## [Saved entries]
__________________________________________________

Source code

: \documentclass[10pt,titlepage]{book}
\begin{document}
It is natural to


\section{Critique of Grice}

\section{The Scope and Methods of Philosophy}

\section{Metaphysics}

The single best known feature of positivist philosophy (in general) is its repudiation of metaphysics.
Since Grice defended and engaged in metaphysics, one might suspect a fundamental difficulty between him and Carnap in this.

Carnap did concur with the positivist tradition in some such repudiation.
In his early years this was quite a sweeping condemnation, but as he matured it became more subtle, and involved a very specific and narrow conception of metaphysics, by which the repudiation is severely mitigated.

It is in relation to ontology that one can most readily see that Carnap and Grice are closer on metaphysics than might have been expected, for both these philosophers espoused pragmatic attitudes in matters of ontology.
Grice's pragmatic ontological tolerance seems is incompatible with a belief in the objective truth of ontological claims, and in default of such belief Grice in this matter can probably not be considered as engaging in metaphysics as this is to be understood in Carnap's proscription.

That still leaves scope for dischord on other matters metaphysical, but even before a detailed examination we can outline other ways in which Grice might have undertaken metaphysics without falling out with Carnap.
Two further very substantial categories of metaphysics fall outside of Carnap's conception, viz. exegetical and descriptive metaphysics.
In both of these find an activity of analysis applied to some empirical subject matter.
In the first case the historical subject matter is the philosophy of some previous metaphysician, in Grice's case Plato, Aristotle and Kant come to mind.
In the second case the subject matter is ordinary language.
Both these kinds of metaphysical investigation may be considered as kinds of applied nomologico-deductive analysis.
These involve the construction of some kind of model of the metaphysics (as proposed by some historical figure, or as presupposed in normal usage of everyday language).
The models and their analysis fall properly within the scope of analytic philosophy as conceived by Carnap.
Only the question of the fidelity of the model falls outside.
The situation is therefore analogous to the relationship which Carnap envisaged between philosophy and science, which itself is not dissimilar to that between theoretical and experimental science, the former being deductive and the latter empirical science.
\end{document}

__________________________________________________

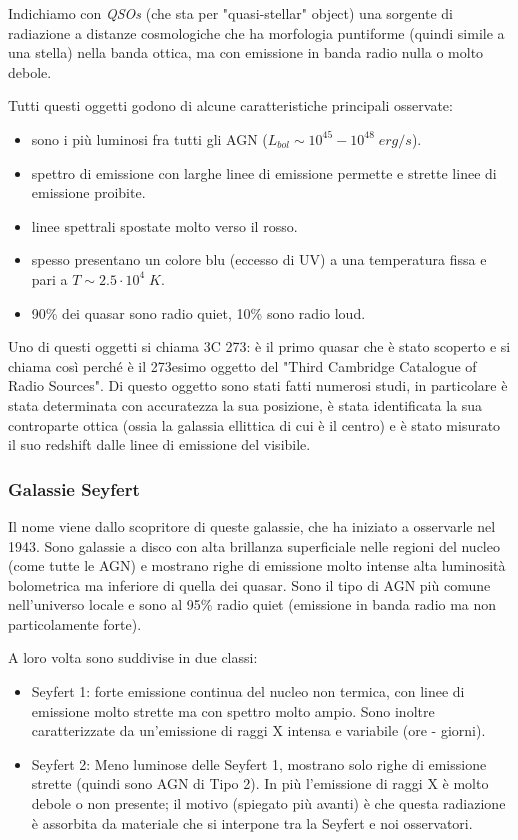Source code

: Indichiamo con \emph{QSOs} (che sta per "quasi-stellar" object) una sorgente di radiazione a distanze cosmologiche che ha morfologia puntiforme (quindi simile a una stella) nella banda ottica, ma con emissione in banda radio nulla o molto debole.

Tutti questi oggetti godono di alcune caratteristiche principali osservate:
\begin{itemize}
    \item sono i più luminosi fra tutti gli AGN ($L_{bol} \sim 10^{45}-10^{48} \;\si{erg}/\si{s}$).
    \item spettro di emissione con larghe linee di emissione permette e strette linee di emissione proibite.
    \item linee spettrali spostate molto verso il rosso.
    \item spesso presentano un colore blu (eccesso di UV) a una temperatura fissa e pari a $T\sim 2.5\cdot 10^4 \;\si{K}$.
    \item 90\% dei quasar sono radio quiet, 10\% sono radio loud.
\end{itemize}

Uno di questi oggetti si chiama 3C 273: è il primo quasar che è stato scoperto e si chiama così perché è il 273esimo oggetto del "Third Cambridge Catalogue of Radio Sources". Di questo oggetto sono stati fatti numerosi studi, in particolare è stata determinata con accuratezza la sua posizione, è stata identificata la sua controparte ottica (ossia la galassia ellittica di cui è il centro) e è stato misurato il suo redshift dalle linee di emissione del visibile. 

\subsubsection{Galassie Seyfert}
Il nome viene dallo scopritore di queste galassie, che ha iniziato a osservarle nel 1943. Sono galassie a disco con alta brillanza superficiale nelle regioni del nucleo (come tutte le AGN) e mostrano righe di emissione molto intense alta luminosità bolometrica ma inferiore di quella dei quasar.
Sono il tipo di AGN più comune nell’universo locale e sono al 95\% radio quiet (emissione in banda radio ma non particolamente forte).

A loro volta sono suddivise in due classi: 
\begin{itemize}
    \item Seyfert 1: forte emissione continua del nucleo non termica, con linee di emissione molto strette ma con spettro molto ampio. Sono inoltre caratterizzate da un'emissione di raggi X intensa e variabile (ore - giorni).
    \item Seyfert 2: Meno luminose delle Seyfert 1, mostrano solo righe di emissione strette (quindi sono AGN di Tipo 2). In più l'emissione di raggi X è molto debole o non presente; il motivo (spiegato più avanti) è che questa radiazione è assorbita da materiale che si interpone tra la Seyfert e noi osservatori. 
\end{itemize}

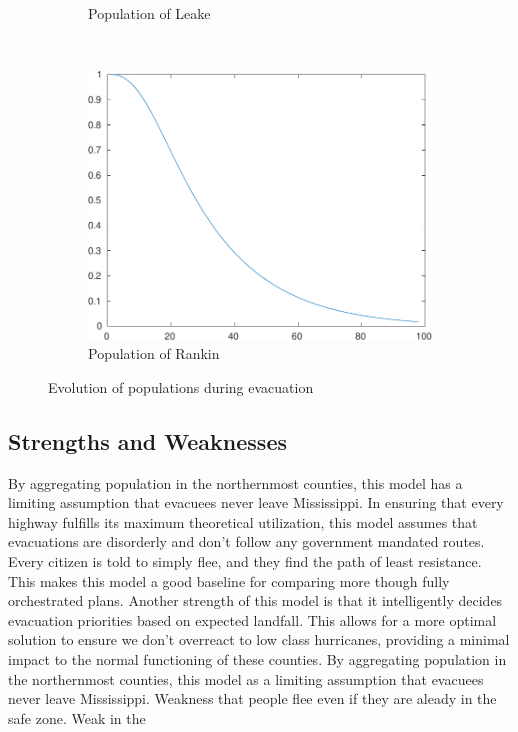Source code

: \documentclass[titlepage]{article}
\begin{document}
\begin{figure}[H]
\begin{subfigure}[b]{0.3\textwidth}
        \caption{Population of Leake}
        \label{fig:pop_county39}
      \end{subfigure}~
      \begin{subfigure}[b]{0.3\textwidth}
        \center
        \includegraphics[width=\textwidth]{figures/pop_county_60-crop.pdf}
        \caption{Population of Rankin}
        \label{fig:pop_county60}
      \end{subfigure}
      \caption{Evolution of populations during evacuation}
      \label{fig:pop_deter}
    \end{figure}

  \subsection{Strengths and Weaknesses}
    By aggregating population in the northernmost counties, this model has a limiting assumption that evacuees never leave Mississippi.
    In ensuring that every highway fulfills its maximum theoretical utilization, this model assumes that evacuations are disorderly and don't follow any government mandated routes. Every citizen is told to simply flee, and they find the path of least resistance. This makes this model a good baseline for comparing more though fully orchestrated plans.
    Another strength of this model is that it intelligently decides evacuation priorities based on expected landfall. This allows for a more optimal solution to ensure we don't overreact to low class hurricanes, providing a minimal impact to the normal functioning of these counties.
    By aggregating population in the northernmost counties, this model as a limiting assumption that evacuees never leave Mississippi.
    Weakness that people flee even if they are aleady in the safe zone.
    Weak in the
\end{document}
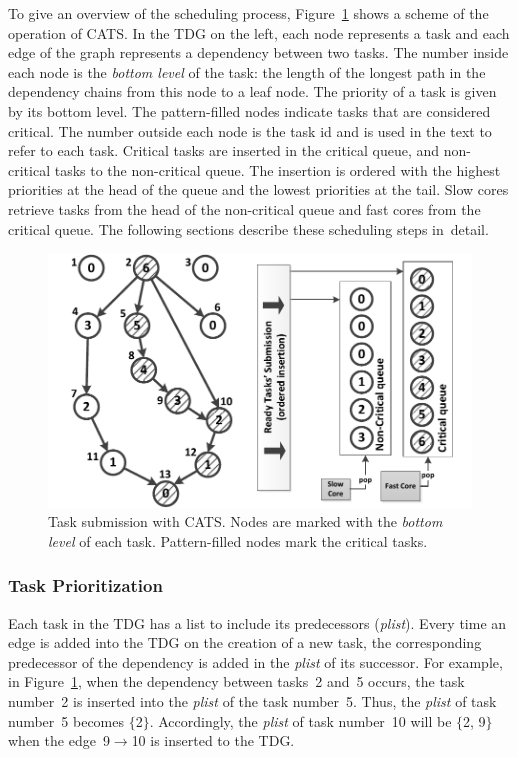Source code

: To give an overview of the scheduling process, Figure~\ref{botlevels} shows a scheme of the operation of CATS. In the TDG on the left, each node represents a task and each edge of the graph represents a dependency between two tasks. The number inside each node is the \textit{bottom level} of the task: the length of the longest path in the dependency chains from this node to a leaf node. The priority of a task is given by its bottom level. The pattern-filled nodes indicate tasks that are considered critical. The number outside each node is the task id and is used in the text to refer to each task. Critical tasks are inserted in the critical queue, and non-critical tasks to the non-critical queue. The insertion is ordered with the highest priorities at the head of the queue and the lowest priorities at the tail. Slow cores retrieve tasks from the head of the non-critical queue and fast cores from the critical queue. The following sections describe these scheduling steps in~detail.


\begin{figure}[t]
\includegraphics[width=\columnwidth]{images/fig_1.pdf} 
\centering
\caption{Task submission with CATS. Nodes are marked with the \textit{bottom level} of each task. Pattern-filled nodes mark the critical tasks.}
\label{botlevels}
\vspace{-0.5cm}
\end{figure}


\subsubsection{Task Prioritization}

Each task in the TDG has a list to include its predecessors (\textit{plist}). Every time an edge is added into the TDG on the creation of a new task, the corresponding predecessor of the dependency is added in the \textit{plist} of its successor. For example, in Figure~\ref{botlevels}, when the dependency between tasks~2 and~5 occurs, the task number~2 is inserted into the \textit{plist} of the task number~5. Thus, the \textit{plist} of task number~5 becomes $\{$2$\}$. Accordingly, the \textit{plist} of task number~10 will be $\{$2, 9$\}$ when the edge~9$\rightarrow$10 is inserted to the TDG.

__________________________________________________

## [Exercise goal]
If a line in the records has the word "historical", copy that line.

## [Exercise output]
In the first case the historical subject matter is the philosophy of some previous metaphysician, in Grice's case Plato, Aristotle and Kant come to mind.
These involve the construction of some kind of model of the metaphysics (as proposed by some historical figure, or as presupposed in normal usage of everyday language).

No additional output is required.